Not until the previous day had the news of her friends' misfortune
come to her, and although she had heard no hint of fraud, she
began to realize that they were involved in a serious tangle. To
the questions which she anxiously put to her uncle he had replied
that their difficulty arose from a technicality in the mining laws
which another man had been shrewd enough to profit by. It was a
complicated question, he said, and one requiring time to thrash
out to an equitable settlement. She had undertaken to remind him
of the service these men had done her, but, with a smile, he
interrupted; he could not allow such things to influence his
judicial attitude, and she must not endeavor to prejudice him in
the discharge of his duty.
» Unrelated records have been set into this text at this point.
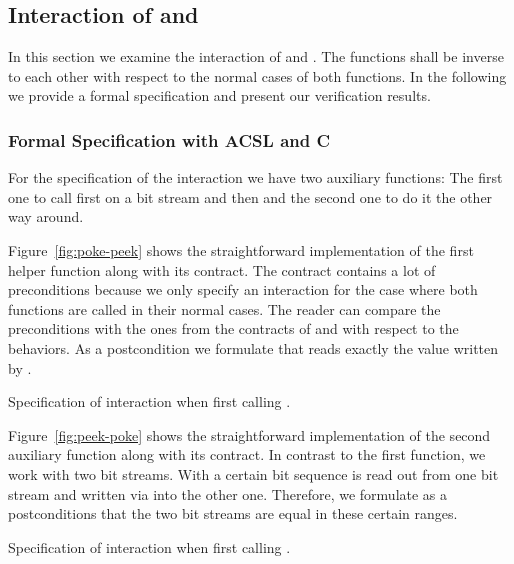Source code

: \clearpage
\subsection{Interaction of \peek and \poke}
\label{interaction}


In this section we examine the interaction of 
\peek and \poke. The functions shall be inverse to each other
with respect to the normal cases of both functions.
In the following we provide a formal specification and present
our verification results.


\subsubsection{Formal Specification with ACSL and C}

For the specification of the interaction we have two auxiliary \isoc functions:
The first one to call first \poke on a bit stream and then \peek
and the second one to do it the other way around.

Figure~\ref{fig:poke-peek} shows the straightforward implementation 
of the first helper function along with its \acsl contract.
The contract contains a lot of preconditions because we
only specify an interaction for the case where both 
functions are called in their normal
cases. The reader can compare the preconditions with the ones from
the contracts of \peek and \poke with respect to the  behaviors.
As a postcondition we formulate that \peek reads exactly the value
written by \poke.

\begin{listing}[hbt]
\begin{minipage}{\textwidth}

\end{minipage}
\caption{\label{fig:poke-peek} Specification of interaction when first calling \poke.}
\end{listing}

Figure~\ref{fig:peek-poke} shows the straightforward implementation 
of the second auxiliary function along with its \acsl contract.
In contrast to the first function, we work with two bit streams.
With \peek a certain bit sequence is read out from one bit stream
and written via \poke into the other one.
Therefore, we formulate as a postconditions that
the two bit streams are equal in these certain ranges.

\begin{listing}[hbt]
\begin{minipage}{\textwidth}

\end{minipage}
\caption{\label{fig:peek-poke} Specification of interaction when first calling \peek.}
\end{listing}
Recognizing the justice of this, she
had desisted.

For many days the girl had caught scattered talk between the Judge
and McNamara, and between Struve and his associates, but it all
seemed foreign and dry, and beyond the fact that it bore on the
litigation over the Anvil Creek mines, she understood nothing and
cared less, particularly as a new interest had but recently come
into her life, an interest in the form of a man--McNamara.

He had begun with quiet, half-concealed admiration of her, which
had rapidly increased until his attentions had become of a
singularly positive and resistless character.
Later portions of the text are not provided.